Goal of the exercise
The listing is to be reproduced exactly, excluding its pictures.

------------------------------------------------------------------------

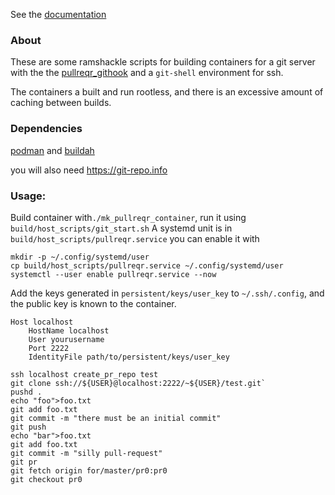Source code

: 
See the [documentation](https://pullreqr.github.io)

### About

These are some ramshackle scripts for building containers for a git server with the the [pullreqr_githook](https://github.com/ratmice/pullreqr_githook)
and a `git-shell` environment for ssh.

The containers a built and run rootless, and there is an excessive amount of caching between builds.

### Dependencies

[podman](https://github.com/containers/podman) and [buildah](https://github.com/containers/buildah)

you will also need https://git-repo.info

### Usage:
Build container with`./mk_pullreqr_container`, run it using `build/host_scripts/git_start.sh`
A systemd unit is in `build/host_scripts/pullreqr.service` you can enable it with
```
mkdir -p ~/.config/systemd/user
cp build/host_scripts/pullreqr.service ~/.config/systemd/user
systemctl --user enable pullreqr.service --now
```

Add the keys generated in `persistent/keys/user_key` to `~/.ssh/.config`,
and the public key is known to the container.

```
Host localhost
    HostName localhost 
    User yourusername
    Port 2222
    IdentityFile path/to/persistent/keys/user_key
```

```
ssh localhost create_pr_repo test
git clone ssh://${USER}@localhost:2222/~${USER}/test.git`
pushd .
echo "foo">foo.txt
git add foo.txt
git commit -m "there must be an initial commit"
git push
echo "bar">foo.txt
git add foo.txt
git commit -m "silly pull-request"
git pr
git fetch origin for/master/pr0:pr0
git checkout pr0
```

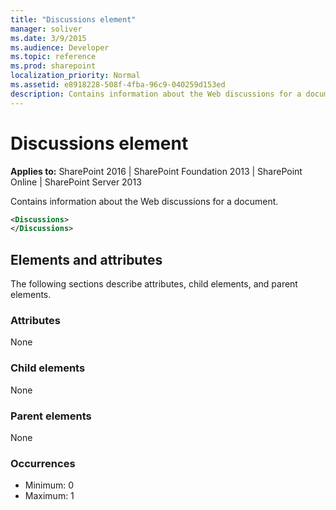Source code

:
 ```yaml
---
title: "Discussions element"
manager: soliver
ms.date: 3/9/2015
ms.audience: Developer
ms.topic: reference
ms.prod: sharepoint
localization_priority: Normal
ms.assetid: e8918228-508f-4fba-96c9-040259d153ed
description: Contains information about the Web discussions for a document.
---
```


# Discussions element

**Applies to:** SharePoint 2016 | SharePoint Foundation 2013 | SharePoint Online | SharePoint Server 2013
  
Contains information about the Web discussions for a document.
  
```XML
<Discussions>
</Discussions>
```

## Elements and attributes

The following sections describe attributes, child elements, and parent elements.

### Attributes

None
   
### Child elements

None
   
### Parent elements

None
   
### Occurrences

- Minimum: 0
- Maximum: 1  

<br/> 
   

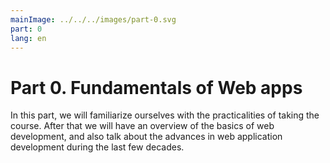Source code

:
```yaml
---
mainImage: ../../../images/part-0.svg
part: 0
lang: en
---
```


# Part 0. Fundamentals of Web apps

In this part, we will familiarize ourselves with the practicalities of taking the course. After that we will have an overview of the basics of web development, and also talk about the advances in web application development during the last few decades.

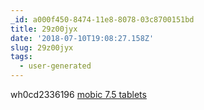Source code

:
 ```yaml
---
_id: a000f450-8474-11e8-8078-03c8700151bd
title: 29z00jyx
date: '2018-07-10T19:08:27.158Z'
slug: 29z00jyx
tags:
  - user-generated
---
```

wh0cd2336196 <a href=http://mobic.us.com/>mobic 7.5 tablets</a>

------------------------------------------------------------------------

Exercise solution
Source code

: 
See the [documentation](https://pullreqr.github.io)

### About

These are some ramshackle scripts for building containers for a git server with the the [pullreqr_githook](https://github.com/ratmice/pullreqr_githook)
and a `git-shell` environment for ssh.

The containers a built and run rootless, and there is an excessive amount of caching between builds.

### Dependencies

[podman](https://github.com/containers/podman) and [buildah](https://github.com/containers/buildah)

you will also need https://git-repo.info

### Usage:
Build container with`./mk_pullreqr_container`, run it using `build/host_scripts/git_start.sh`
A systemd unit is in `build/host_scripts/pullreqr.service` you can enable it with
```
mkdir -p ~/.config/systemd/user
cp build/host_scripts/pullreqr.service ~/.config/systemd/user
systemctl --user enable pullreqr.service --now
```

Add the keys generated in `persistent/keys/user_key` to `~/.ssh/.config`,
and the public key is known to the container.

```
Host localhost
    HostName localhost 
    User yourusername
    Port 2222
    IdentityFile path/to/persistent/keys/user_key
```

```
ssh localhost create_pr_repo test
git clone ssh://${USER}@localhost:2222/~${USER}/test.git`
pushd .
echo "foo">foo.txt
git add foo.txt
git commit -m "there must be an initial commit"
git push
echo "bar">foo.txt
git add foo.txt
git commit -m "silly pull-request"
git pr
git fetch origin for/master/pr0:pr0
git checkout pr0
```

Source code

:
 ```yaml
---
title: "Discussions element"
manager: soliver
ms.date: 3/9/2015
ms.audience: Developer
ms.topic: reference
ms.prod: sharepoint
localization_priority: Normal
ms.assetid: e8918228-508f-4fba-96c9-040259d153ed
description: Contains information about the Web discussions for a document.
---
```


# Discussions element

**Applies to:** SharePoint 2016 | SharePoint Foundation 2013 | SharePoint Online | SharePoint Server 2013
  
Contains information about the Web discussions for a document.
  
```XML
<Discussions>
</Discussions>
```

## Elements and attributes

The following sections describe attributes, child elements, and parent elements.

### Attributes

None
   
### Child elements

None
   
### Parent elements

None
   
### Occurrences

- Minimum: 0
- Maximum: 1  

<br/> 
   

Source code

:
```yaml
---
mainImage: ../../../images/part-0.svg
part: 0
lang: en
---
```


# Part 0. Fundamentals of Web apps

In this part, we will familiarize ourselves with the practicalities of taking the course. After that we will have an overview of the basics of web development, and also talk about the advances in web application development during the last few decades.

Source code

:
 ```yaml
---
_id: a000f450-8474-11e8-8078-03c8700151bd
title: 29z00jyx
date: '2018-07-10T19:08:27.158Z'
slug: 29z00jyx
tags:
  - user-generated
---
```

wh0cd2336196 <a href=http://mobic.us.com/>mobic 7.5 tablets</a>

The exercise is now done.